まだまだ食べたりない新宿

大好きな飲食店のメニュー写真ばかり眺めている。食べログでお店を検索しては、料理の写真は見ずに、メニューの写真を見る。これは前に食べて美味かった、次はこれ食べたい、娘たちが食べられるのはどれだろうかと、延々やっている。料理写真よりもメニュー写真を見るほうが私は想像力をかき立てられるし、なにより、お店に行った時そのままの気分になれてうれしい。

うれしがったすぐ後に、なかなかお店に行けないご時勢のことを思い出して、胸がしめつけられる。

3月からこっち、同じことをしている。コロナと共存だなんて簡単に言わないでほしい。「こんなのあんまりだ」と泣くのが先なんじゃないのか。ここで泣いておかないと後で気が狂ってしまいそうだ。私はまだまだ泣き足りない。3月からずっと泣いている。
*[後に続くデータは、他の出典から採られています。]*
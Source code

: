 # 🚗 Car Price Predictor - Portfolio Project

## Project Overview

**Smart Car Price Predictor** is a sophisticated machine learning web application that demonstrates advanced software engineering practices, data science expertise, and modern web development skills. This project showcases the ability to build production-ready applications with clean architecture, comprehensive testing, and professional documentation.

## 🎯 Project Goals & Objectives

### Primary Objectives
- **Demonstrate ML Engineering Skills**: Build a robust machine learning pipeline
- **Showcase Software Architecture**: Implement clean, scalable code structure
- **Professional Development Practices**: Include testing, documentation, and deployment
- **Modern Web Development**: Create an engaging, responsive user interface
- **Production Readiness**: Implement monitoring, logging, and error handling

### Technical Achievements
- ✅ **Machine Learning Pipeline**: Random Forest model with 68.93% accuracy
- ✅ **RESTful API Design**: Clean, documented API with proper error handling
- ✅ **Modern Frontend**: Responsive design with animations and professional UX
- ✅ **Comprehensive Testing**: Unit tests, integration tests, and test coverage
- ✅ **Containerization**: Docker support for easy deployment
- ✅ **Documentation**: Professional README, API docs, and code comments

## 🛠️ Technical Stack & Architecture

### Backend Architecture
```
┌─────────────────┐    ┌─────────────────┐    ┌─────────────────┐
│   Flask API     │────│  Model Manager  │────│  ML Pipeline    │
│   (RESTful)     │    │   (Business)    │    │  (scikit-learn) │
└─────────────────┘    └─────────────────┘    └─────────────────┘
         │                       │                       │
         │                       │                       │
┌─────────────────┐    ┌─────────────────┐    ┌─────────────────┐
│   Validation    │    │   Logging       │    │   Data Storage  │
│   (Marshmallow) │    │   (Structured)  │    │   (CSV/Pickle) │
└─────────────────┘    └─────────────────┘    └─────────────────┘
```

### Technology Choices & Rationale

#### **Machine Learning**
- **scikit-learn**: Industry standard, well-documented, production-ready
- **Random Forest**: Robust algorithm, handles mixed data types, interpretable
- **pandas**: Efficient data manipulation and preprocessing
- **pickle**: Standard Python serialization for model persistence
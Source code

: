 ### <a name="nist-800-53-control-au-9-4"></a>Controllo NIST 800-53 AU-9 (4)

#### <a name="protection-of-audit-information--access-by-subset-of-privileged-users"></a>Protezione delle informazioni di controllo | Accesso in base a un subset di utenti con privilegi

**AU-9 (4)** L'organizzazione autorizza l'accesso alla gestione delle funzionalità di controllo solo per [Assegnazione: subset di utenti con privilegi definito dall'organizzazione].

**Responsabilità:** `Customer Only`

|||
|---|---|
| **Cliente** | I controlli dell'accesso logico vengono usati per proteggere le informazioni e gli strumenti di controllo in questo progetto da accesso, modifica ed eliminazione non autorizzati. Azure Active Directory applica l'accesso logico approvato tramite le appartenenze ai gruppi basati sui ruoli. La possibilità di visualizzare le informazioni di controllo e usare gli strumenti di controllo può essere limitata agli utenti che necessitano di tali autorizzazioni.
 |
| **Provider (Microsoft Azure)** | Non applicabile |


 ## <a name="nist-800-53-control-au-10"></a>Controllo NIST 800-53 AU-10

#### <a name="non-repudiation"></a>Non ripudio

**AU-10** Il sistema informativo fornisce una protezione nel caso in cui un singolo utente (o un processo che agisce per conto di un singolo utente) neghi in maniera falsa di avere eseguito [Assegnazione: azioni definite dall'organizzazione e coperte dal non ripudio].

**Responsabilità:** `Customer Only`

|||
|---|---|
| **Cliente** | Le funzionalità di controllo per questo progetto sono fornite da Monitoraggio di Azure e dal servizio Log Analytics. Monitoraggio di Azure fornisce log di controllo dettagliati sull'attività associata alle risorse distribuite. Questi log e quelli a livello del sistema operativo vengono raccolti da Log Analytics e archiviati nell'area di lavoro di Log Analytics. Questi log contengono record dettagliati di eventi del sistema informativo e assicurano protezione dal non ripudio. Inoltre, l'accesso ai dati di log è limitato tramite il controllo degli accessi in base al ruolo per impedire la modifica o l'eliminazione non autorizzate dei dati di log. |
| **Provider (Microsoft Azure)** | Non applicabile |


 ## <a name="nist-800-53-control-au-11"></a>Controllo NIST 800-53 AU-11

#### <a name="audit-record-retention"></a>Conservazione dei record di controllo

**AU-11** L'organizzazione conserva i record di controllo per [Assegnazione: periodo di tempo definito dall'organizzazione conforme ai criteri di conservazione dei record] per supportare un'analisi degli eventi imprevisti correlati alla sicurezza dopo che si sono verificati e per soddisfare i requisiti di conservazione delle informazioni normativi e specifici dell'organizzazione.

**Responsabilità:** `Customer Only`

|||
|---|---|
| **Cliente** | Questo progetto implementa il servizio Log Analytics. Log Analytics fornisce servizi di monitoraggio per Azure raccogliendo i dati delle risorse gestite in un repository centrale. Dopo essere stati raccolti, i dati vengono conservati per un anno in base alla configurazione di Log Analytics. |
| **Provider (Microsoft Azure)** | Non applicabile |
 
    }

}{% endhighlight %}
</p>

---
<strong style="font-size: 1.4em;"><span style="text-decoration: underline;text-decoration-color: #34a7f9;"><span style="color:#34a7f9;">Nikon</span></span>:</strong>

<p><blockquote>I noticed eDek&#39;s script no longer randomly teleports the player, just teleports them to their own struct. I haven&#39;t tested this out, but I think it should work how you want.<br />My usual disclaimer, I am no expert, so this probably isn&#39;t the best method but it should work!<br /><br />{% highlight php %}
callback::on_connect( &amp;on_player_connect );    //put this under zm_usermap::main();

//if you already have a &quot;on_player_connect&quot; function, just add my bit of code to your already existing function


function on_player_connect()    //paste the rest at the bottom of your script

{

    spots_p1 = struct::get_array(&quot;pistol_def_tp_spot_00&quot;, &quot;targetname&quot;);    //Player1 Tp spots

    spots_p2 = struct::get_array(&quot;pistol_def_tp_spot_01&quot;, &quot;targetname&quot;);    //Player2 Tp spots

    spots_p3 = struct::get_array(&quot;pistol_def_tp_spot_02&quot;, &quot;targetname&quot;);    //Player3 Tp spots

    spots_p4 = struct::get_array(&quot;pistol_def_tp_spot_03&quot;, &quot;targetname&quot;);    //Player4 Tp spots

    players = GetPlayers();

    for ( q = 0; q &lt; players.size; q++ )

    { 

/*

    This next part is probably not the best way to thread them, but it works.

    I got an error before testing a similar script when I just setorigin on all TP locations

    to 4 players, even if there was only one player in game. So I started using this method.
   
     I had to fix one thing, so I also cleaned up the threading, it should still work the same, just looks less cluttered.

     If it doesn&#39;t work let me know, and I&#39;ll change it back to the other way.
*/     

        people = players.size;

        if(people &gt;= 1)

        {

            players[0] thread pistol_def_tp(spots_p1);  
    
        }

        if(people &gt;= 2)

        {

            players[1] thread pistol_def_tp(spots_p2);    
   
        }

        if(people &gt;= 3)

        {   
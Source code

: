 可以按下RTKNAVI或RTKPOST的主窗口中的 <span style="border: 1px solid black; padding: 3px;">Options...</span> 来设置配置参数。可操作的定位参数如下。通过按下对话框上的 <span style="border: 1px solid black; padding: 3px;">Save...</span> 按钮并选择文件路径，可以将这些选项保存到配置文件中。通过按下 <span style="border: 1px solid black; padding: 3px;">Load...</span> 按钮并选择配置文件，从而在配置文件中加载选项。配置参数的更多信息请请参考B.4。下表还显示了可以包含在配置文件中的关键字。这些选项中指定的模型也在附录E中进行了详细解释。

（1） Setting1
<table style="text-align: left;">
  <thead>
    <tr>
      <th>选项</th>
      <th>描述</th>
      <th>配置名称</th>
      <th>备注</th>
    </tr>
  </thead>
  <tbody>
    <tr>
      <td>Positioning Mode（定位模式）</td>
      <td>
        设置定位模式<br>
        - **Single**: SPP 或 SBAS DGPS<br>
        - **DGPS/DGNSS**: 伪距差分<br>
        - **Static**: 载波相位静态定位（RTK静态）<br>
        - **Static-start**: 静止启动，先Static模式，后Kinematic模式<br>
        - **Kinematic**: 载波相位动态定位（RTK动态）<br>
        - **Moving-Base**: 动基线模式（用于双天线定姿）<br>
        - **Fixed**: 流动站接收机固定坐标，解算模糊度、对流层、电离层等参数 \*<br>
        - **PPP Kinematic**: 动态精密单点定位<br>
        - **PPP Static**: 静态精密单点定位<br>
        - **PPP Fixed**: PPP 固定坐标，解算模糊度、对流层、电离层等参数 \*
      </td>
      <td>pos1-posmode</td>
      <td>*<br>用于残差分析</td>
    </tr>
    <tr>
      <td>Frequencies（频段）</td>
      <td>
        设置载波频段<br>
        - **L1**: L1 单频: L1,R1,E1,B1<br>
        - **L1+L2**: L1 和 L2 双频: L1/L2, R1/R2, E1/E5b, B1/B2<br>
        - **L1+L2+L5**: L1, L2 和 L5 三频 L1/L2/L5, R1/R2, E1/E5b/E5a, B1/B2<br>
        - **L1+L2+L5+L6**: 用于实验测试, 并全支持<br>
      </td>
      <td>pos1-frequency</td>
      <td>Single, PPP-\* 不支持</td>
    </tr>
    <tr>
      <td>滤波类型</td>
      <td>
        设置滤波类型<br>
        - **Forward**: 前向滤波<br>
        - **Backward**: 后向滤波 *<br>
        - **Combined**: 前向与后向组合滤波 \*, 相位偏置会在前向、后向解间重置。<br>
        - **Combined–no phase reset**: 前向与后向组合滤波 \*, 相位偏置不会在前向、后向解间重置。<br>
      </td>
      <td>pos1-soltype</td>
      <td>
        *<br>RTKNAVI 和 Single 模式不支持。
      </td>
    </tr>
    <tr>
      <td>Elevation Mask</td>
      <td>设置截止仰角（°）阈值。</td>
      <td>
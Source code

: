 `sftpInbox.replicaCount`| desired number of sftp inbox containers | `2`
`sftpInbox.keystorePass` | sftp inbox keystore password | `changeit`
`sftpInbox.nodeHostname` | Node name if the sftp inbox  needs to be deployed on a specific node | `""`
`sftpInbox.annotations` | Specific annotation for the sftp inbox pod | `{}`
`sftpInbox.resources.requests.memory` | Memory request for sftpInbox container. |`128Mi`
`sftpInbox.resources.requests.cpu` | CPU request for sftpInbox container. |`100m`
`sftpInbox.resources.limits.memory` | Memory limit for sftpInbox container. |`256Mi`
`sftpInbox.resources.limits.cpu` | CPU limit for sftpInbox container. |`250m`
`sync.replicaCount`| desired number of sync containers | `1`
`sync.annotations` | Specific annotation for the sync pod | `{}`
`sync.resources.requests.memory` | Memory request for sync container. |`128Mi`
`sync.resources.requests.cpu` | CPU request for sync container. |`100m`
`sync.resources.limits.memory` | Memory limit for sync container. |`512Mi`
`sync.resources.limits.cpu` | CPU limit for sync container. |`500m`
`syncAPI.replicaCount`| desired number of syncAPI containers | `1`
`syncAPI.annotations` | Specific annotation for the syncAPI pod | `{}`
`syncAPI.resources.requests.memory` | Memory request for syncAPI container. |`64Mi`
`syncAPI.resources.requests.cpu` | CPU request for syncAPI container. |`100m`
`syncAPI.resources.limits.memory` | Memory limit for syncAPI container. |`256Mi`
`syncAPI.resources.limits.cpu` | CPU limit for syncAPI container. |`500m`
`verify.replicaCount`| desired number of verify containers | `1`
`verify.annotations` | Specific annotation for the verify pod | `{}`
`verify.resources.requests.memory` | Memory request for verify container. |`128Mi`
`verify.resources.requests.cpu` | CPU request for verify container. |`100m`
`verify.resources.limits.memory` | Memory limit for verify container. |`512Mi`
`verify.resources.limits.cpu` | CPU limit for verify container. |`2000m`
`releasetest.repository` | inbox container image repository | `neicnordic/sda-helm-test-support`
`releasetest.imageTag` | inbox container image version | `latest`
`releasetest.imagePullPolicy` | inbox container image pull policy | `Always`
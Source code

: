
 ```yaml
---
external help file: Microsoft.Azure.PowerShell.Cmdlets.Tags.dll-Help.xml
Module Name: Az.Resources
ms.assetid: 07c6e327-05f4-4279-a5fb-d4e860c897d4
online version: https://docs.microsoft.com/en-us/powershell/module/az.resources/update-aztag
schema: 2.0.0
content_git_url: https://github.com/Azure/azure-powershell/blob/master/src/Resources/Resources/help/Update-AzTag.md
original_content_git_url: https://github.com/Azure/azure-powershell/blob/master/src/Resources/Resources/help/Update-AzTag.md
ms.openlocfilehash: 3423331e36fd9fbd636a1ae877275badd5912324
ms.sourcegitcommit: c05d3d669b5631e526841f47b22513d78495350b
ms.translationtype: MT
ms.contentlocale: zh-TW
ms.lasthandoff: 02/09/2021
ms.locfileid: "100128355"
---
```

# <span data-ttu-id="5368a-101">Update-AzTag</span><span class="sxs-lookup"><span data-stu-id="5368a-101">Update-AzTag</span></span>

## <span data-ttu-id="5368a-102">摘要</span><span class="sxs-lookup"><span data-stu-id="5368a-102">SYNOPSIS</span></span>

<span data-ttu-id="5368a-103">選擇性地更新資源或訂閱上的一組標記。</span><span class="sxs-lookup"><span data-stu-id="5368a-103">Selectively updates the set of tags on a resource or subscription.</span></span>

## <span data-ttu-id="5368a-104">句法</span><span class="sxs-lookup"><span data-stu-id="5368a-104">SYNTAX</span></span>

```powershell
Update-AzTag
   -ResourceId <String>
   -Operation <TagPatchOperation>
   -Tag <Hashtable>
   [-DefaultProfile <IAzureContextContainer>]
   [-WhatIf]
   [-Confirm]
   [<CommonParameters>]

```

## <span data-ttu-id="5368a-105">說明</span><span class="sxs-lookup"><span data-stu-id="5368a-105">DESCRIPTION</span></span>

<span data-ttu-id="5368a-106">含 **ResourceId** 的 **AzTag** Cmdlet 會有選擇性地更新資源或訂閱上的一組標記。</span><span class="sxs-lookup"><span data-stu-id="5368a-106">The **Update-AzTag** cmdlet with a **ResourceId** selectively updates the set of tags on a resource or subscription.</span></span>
きょうは東新宿へ。新宿は久しぶりで、仕事が終わったらどこで昼飯を食べようかと、現地に向かう大江戸線に揺られながら、そればかり考えていた。

最後に食べたのは妻と「崖の上のポニョ」を観た帰りだったアカシアのロールキャベツ。歌舞伎町の様子を見るついでに寄りたい台湾料理の青葉で牡蠣のもろみ炒め。岐阜屋のキクラゲ炒めは今年に入って一度食べた気がするが何度食べたって構わない。何日か前に閉鎖のニュースを目にした新宿メトロ食堂街でパーコーメン。初めてのアルバイト代を握りしめて飛び込んだ回転寿司の大江戸。いっそライオンで生ビールを飲んでしまおうか。クレッソニエールのワンプレートランチは健在なのか。

あれもこれも食べたかったけど、きょう食べられたのは「うな鐵」のうなぎ串と、岐阜屋のラーメン。財布なんて空になればいい。私はまだまだ泣き足りないし、まだまだ食べ足りない。